* [Your task]
Down to the last line, write out the entries below exactly and omit all pictures.

* [The records]
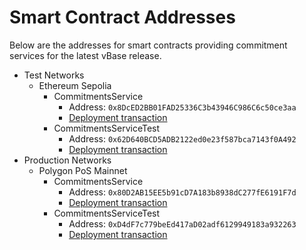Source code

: # Smart Contract Addresses

Below are the addresses for smart contracts providing commitment services for the latest vBase release.

* Test Networks
  * Ethereum Sepolia
    * CommitmentsService
      * Address: `0x8DcED2BB01FAD25336C3b43946C986C6c50ce3aa`
      * [Deployment transaction](https://sepolia.etherscan.io/tx/0xf055bebb4b21a04cc076671ecaf455c45fc201e3508deacdae2899c260132957)
    * CommitmentsServiceTest
      * Address: `0x62D640BCD5ADB2122ed0e23f587bca7143f0A492`
      * [Deployment transaction](https://sepolia.etherscan.io/tx/0x2e1ba67bb65a609e3d555102161d7fc833b8ed4ff490c6c6082e310e88c3fba6)
* Production Networks
  * Polygon PoS Mainnet
    * CommitmentsService
      * Address: `0x80D2AB15EE5b91cD7A183b8938dC277fE6191F7d`
      * [Deployment transaction](https://polygonscan.com/tx/0xb60915c7a8da9a277d09e7f9807ba70d75f203040135faa6f77d555c12918b84)
    * CommitmentsServiceTest
      * Address: `0xD4dF7c779beEd417aD02adf6129949183a932263`
      * [Deployment transaction](https://polygonscan.com/tx/0xf57bcde72d657e14412d5bf9214e4195b8721546f356820ed148f08e29bd9a97)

* [Solved problem]
Source code

: # Smart Contract Addresses

Below are the addresses for smart contracts providing commitment services for the latest vBase release.

* Test Networks
  * Ethereum Sepolia
    * CommitmentsService
      * Address: `0x8DcED2BB01FAD25336C3b43946C986C6c50ce3aa`
      * [Deployment transaction](https://sepolia.etherscan.io/tx/0xf055bebb4b21a04cc076671ecaf455c45fc201e3508deacdae2899c260132957)
    * CommitmentsServiceTest
      * Address: `0x62D640BCD5ADB2122ed0e23f587bca7143f0A492`
      * [Deployment transaction](https://sepolia.etherscan.io/tx/0x2e1ba67bb65a609e3d555102161d7fc833b8ed4ff490c6c6082e310e88c3fba6)
* Production Networks
  * Polygon PoS Mainnet
    * CommitmentsService
      * Address: `0x80D2AB15EE5b91cD7A183b8938dC277fE6191F7d`
      * [Deployment transaction](https://polygonscan.com/tx/0xb60915c7a8da9a277d09e7f9807ba70d75f203040135faa6f77d555c12918b84)
    * CommitmentsServiceTest
      * Address: `0xD4dF7c779beEd417aD02adf6129949183a932263`
      * [Deployment transaction](https://polygonscan.com/tx/0xf57bcde72d657e14412d5bf9214e4195b8721546f356820ed148f08e29bd9a97)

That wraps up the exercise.